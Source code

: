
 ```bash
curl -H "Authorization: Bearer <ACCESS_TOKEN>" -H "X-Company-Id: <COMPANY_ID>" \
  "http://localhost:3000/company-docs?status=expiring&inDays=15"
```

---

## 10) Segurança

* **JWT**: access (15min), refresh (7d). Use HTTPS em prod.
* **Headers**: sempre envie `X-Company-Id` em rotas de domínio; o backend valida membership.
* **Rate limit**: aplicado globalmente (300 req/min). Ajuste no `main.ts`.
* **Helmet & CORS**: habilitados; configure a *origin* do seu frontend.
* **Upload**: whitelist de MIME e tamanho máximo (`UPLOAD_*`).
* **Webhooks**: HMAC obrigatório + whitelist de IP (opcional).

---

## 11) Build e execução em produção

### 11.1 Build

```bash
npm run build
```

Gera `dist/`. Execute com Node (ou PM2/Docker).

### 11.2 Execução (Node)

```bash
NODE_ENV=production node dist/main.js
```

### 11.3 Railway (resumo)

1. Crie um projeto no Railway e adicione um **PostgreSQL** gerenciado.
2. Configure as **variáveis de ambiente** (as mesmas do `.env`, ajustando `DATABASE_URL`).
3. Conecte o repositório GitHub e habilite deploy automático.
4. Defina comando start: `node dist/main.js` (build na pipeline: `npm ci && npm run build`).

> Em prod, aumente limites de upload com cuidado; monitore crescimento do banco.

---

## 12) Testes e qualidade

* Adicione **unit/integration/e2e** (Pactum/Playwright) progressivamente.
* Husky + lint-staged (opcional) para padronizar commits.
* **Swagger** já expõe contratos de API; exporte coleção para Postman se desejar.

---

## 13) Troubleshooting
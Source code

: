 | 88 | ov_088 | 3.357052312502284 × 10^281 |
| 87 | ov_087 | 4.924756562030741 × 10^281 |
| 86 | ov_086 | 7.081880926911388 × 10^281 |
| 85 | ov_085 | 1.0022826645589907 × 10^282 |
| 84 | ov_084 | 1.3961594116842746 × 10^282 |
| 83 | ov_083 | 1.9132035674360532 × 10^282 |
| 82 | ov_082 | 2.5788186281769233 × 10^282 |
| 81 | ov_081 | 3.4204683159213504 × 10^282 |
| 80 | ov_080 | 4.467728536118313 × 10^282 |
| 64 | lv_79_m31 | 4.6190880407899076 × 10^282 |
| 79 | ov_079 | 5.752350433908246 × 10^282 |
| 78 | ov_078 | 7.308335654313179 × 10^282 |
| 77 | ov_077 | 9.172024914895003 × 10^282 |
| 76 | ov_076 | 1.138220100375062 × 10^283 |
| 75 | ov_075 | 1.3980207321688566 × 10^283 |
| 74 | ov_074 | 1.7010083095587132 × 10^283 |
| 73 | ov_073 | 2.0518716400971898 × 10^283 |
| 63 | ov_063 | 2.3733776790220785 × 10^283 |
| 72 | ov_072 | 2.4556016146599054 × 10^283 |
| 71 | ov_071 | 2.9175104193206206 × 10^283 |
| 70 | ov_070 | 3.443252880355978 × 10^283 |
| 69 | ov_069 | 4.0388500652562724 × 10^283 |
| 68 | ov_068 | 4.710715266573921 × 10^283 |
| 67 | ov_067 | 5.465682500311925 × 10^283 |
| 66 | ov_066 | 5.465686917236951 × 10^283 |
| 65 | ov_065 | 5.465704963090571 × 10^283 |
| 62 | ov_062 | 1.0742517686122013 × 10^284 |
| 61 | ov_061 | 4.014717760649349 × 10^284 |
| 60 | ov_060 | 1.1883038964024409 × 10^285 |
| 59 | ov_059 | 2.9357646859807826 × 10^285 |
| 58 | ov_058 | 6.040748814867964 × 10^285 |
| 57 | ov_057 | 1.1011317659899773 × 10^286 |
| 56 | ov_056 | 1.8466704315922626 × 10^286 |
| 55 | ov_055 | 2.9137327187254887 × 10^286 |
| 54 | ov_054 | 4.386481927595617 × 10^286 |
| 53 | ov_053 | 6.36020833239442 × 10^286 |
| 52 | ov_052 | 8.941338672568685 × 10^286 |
◆ ◆ ◆
> TRY IT:
Search the material for the string "whitelist" and return each line that has it.

> EXPECTED ANSWER:
* **Upload**: whitelist de MIME e tamanho máximo (`UPLOAD_*`).
* **Webhooks**: HMAC obrigatório + whitelist de IP (opcional).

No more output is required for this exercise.